I’m still going to use the display:block though.

What does this mean? Can strict be too strict or get buggy in a way?

Here it is loaded up: http://www.cadillacmargarita.com/

Am I ok to use this as my template to make more pages? Did I fix the menus right?

It looks flush in the Dreamweaver design window.

The best thing you will ever do in your web design career is you will ignore any Design view given to you by anything that is NOT a browser. Even if it is based on a browser. Nobody surfs the web with InDesign or Dreamweaver. You will have all your testing browsers open, make a change in your code, then f5 f5 f5 f5 all of them.

I have tried:


#header {
	
     height:192px; /*120px total with padding*/
   padding:0px 0;/*uncollapse child margins with vertical padding*/
    display:block
}

The #header was already a block. It’s a div.

The IMAGE needs to be block (or change vertical-align but you are using it like a block here anyway).

#header img {
target the image itself, it’s inline!;
}

As a note:
padding:0px 0;/uncollapse child margins with vertical padding/

So far as I know, there does have to be at least 1px of actual padding to combat margin collapse… but you don’t have that issue anyways here… no margins on children.

Ok…this is interesting…

Changing the DOCTYPE info from:
(strict) to: (transitional)
makes the image go flush with the margin even without the “display:block” in the #header

Firstly, without display: block nothing changes, because you were calling a block (#header div) display: block.

You can keep Strict if you actually target the image itself as above.

Transitional can change some ways browsers render things though usually the biggest differences are between Complete Doctype and Quirks Mode.
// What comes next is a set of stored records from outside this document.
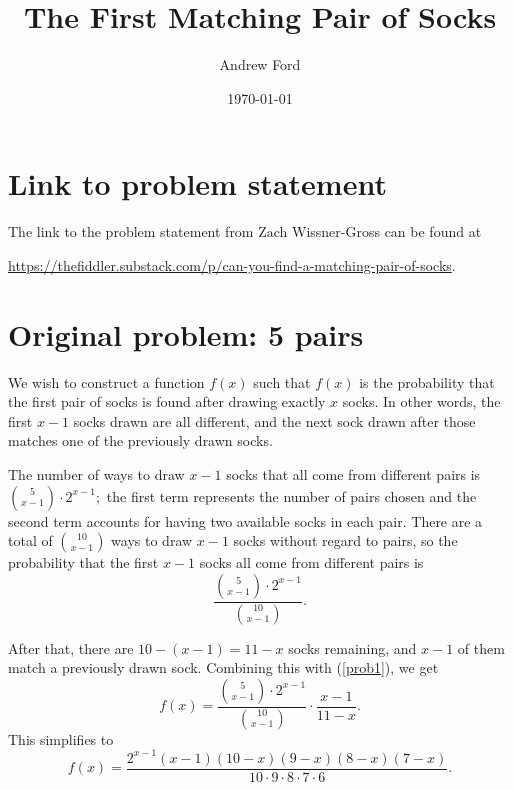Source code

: \documentclass{article}
\title{The First Matching Pair of Socks}
\author{Andrew Ford}
\date{\today}
\begin{document}
\maketitle

\section{Link to problem statement}

The link to the problem statement from Zach Wissner-Gross can be found at

\href{https://thefiddler.substack.com/p/can-you-find-a-matching-pair-of-socks}{https://thefiddler.substack.com/p/can-you-find-a-matching-pair-of-socks}.

\section{Original problem: 5 pairs}

We wish to construct a function $f(x)$ such that $f(x)$ is the probability that the first pair of socks is found after drawing exactly $x$ socks. In other words, the first $x-1$ socks drawn are all different, and the next sock drawn after those matches one of the previously drawn socks.

The number of ways to draw $x-1$ socks that all come from different pairs is
${5 \choose {x-1}} \cdot 2^{x-1};$
the first term represents the number of pairs chosen and the second term accounts for having two available socks in each pair. There are a total of ${{10} \choose {x-1}}$ ways to draw $x-1$ socks without regard to pairs, so the probability that the first $x-1$ socks all come from different pairs is
\begin{equation}\label{prob1}
\frac{{5 \choose {x-1}} \cdot 2^{x-1}}{{{10} \choose {x-1}}}.
\end{equation}

After that, there are $10-(x-1) = 11-x$ socks remaining, and $x-1$ of them match a previously drawn sock. Combining this with (\ref{prob1}), we get
\begin{equation}\label{fxexp}
f(x) = \frac{{5 \choose {x-1}} \cdot 2^{x-1}}{{{10} \choose {x-1}}} \cdot \frac{x-1}{11-x}.
\end{equation}
This simplifies to
\begin{equation}\label{fxsimple}
f(x) = \frac{2^{x-1} (x-1) (10-x) (9-x) (8-x) (7-x)}{10 \cdot 9 \cdot 8 \cdot 7 \cdot 6}.
\end{equation}
\end{document}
But, tranny doctypes also let in the garbage.

The only time I’ve used Tranny on a production page was when I was still using target=“_blank” to prevent loss of form information (before we had session IDs), because it was more honest than a Strict doctype and target. : )

What does this mean? Can strict be too strict or get buggy in a way?

I’d say no. Not with HTML.

Ok…I wasn’t doing that correctly at first. I am targeting it inline and using strict AND IT’S WORKING! Cool!! Thank you guys so much for your time, patience, and detailed help. I really appreciate it.

Yes as Stomme said you misread my original reply and missed the vital ingredient :slight_smile:

Using a transitional doctype changes the way the page is rendered as it tries to preserve legacy behaviour. Some people say that a transitional doctype is akin to saying to the browser " if I make mistakes then try to second guess what they should be". The result is that the browser tries to guess what you meant when it encounters errors.

e.g. If you said height:20 instead of height:20px you may find that some browsers would guess that you meant pixels and apply the measurement as pixels. The fact that you may have meant ems just makes matters worse. Instead of ignoring the rule you get a half right version instead.

Therefore developers prefer to work with browsers that do what they are told and if you tell them nonsense they just ignore it and you have to give them the correct code instead. That’s why you should always use a strict doctype these days and use valid code and then you can reliably project the outcome.

You can read more about doctypes rendering modes here.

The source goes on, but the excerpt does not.